Hardware & Computer - Nachrichten bei HardTecs4U


----------



## Master Shake (17. Oktober 2010)

*AW: AMD bestätigt Grafikkarten-Launch nächste Woche*

Dann heisst es wohl: Zuschlagen, bevor die Preise wieder durch die Decke gehen.


----------



## WhackShit007 (18. Oktober 2010)

*AW: AMD bestätigt Grafikkarten-Launch nächste Woche*

bulldozer für desktop erst frühestens ende 3. quartal 2011 laut quelle!(weiß jetzt nicht ob dass was neues ist) wenn dass stimmt seh ich schwarz für amd...


----------



## GoldenMic (18. Oktober 2010)

*AW: AMD bestätigt Grafikkarten-Launch nächste Woche*

Ach AMD sitzt Intels prozessoren einfach aus...und verliert derweil den Preiskampf gegen nvidia


----------



## Kaktus (18. Oktober 2010)

*AW: AMD bestätigt Grafikkarten-Launch nächste Woche*

@GoldenMic
Genau, deshalb schreibt nVidia derzeit ziemlich rote Zahlen weil sie es erst jetzt.... nach über 1 1/2 Jahren schaffen wieder preislich mit zu halten. Zumal die 6er Generation jetzt raus kommt und die Karten daher wieder neu gemischt werden. 

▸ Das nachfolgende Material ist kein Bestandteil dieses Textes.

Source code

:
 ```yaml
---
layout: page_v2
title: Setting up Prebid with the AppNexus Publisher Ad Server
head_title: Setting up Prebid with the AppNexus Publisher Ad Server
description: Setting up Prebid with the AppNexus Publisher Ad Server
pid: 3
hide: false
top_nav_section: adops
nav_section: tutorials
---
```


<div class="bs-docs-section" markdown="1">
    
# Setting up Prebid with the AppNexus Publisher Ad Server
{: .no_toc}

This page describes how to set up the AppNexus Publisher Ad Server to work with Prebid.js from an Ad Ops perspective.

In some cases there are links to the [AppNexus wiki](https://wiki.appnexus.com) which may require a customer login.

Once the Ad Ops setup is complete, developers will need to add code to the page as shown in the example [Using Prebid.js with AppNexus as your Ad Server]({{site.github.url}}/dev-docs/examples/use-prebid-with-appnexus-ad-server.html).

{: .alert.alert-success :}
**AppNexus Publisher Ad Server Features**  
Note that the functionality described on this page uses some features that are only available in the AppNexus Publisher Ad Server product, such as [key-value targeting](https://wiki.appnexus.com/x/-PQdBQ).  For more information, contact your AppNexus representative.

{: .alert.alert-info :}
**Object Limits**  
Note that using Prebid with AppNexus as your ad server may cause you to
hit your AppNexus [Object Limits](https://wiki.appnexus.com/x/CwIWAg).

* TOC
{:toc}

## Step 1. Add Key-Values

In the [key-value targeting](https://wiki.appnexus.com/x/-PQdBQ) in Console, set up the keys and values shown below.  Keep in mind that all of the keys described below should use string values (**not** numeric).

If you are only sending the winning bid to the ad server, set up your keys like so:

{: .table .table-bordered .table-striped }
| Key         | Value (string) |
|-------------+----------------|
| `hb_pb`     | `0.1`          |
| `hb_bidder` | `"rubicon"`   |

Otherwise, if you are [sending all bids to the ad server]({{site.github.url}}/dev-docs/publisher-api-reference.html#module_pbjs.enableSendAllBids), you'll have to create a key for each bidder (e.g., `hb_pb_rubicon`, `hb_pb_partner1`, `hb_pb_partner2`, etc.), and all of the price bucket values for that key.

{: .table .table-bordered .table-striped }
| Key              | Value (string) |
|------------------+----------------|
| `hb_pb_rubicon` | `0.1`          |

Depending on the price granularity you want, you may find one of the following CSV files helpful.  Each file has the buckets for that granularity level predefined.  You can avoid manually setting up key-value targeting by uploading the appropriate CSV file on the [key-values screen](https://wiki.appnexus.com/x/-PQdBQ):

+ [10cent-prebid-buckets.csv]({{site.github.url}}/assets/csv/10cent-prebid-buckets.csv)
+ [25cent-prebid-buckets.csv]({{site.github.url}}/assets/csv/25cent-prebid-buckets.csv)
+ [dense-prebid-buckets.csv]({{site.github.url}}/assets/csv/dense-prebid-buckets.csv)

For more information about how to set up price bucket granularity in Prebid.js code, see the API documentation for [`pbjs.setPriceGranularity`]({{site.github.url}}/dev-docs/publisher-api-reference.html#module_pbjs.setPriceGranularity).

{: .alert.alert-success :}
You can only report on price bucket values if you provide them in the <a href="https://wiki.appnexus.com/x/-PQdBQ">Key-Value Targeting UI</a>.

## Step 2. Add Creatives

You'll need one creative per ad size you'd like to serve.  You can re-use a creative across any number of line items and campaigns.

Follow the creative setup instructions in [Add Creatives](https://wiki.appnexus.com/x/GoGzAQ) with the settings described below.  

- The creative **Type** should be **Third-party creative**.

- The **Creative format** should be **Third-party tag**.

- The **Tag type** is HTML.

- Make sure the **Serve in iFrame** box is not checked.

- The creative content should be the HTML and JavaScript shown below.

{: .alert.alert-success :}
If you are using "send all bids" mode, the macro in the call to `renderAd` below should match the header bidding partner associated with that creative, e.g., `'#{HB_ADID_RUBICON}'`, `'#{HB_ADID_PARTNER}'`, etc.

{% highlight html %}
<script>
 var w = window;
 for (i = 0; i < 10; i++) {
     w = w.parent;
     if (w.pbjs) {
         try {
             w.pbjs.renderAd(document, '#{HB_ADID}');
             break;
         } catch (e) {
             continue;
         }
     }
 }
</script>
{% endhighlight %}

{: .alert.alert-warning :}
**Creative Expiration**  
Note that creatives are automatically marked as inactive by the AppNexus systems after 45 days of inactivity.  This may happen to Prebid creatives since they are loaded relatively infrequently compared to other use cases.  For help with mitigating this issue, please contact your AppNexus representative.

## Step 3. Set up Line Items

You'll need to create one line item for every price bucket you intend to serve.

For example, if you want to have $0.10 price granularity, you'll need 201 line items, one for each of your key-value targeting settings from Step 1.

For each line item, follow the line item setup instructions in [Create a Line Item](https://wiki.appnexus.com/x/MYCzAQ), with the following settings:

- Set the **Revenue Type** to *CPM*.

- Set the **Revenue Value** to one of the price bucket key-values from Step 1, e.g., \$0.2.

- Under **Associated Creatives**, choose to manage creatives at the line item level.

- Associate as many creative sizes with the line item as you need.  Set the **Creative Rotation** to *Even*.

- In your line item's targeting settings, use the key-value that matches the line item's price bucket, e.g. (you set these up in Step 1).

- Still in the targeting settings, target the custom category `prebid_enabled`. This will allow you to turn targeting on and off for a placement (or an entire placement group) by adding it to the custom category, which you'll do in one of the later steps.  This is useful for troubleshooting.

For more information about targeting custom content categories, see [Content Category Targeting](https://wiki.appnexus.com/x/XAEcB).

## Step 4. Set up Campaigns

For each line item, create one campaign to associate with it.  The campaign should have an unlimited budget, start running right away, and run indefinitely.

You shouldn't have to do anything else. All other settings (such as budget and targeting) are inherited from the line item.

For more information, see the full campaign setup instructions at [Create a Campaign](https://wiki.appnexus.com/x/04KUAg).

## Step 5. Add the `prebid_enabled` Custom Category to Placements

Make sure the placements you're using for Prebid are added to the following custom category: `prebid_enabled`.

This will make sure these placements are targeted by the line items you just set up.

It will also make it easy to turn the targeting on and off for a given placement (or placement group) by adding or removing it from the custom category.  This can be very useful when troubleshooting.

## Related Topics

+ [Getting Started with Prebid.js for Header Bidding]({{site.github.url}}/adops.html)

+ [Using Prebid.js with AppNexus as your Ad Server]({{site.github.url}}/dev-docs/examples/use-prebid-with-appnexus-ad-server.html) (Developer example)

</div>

Und zu Bulldozer.... abwarten. Wichtiger als der Retailmark ist der Servermarkt und der wird früher bedient. Wie üblich.


----------



## GoldenMic (18. Oktober 2010)

*AW: AMD bestätigt Grafikkarten-Launch nächste Woche*

Klar werden die Karten neu gemischt aber im ersten Moment vor allem auf dem Mid-End markt...ich mein welcher typ der im media markt, saturn oder Herfag geht kauft ne Graka um die 200€?


----------



## Kaktus (18. Oktober 2010)

*AW: AMD bestätigt Grafikkarten-Launch nächste Woche*

Die paar Kunden die wirklich in solchen Märkten Grafikkarten separat kaufen, sind uninteressant. Was hat das mit deiner Aussage zu tun?


----------



## GoldenMic (18. Oktober 2010)

*AW: AMD bestätigt Grafikkarten-Launch nächste Woche*

Soll ich jetzt Kontern das AMD auch noch ne Weile rote zahlen schreibt oder was erwartest du?


----------



## Kaktus (18. Oktober 2010)

*AW: AMD bestätigt Grafikkarten-Launch nächste Woche*

Es ging um die Diskussion das Intel derzeit den Preiskampf gewinnt und die froh sein können das sie mal wieder mithalten können. Zwischen ATI (gibts ja nicht mehr, nicht mal mehr vom Namen her) und nVidia gings bisher immer auf und ab. Mal die einen vorne mal die anderen. Das ist nichts neues und gibts schon seid Riva 128 Zeiten.


----------



## Rizzard (18. Oktober 2010)

*AW: AMD bestätigt Grafikkarten-Launch nächste Woche*



Master Shake schrieb:


> Dann heisst es wohl: Zuschlagen, bevor die Preise wieder durch die Decke gehen.


 
Das wäre ne Überlegung, zuschlagen und hoffen das man eine bekommt.


----------



## Legacyy (18. Oktober 2010)

*AW: AMD bestätigt Grafikkarten-Launch nächste Woche*

Genial dass alle Karten noch dieses Jahr rauskommen 
Warum denn jetzt schon zuschlagen??
Die Standart Lüfter sind doch fürn ARsch. Ich warte lieber bis es ein vernünftiges Kühldesign gibt.


----------



## STSLeon (18. Oktober 2010)

*AW: AMD bestätigt Grafikkarten-Launch nächste Woche*

Jetzt kann ich mal wieder langsam an das Aufrüsten denken. Habe mir die letzte Generation selbst verboten, aber mit einer 6870 im Rechner könnte ich gut leben.  Vorraussetzungen ist jedoch ein humaner Preis (rund 200€). Mal sehen was der November so bringt


----------



## ziko (18. Oktober 2010)

*AW: AMD bestätigt Grafikkarten-Launch nächste Woche*



Master Shake schrieb:


> Dann heisst es wohl: Zuschlagen, bevor die Preise wieder durch die Decke gehen.


 


...oder durch den BODEN...
Wird endlich an der Zeit dass die Preise den Marktgesetzen folgen und die hardware nach einiger Zeit billiger wird.


----------



## jaramund (18. Oktober 2010)

*AW: AMD bestätigt Grafikkarten-Launch nächste Woche*



STSLeon schrieb:


> Jetzt kann ich mal wieder langsam an das Aufrüsten denken. Habe mir die letzte Generation selbst verboten, aber mit einer 6870 im Rechner könnte ich gut leben.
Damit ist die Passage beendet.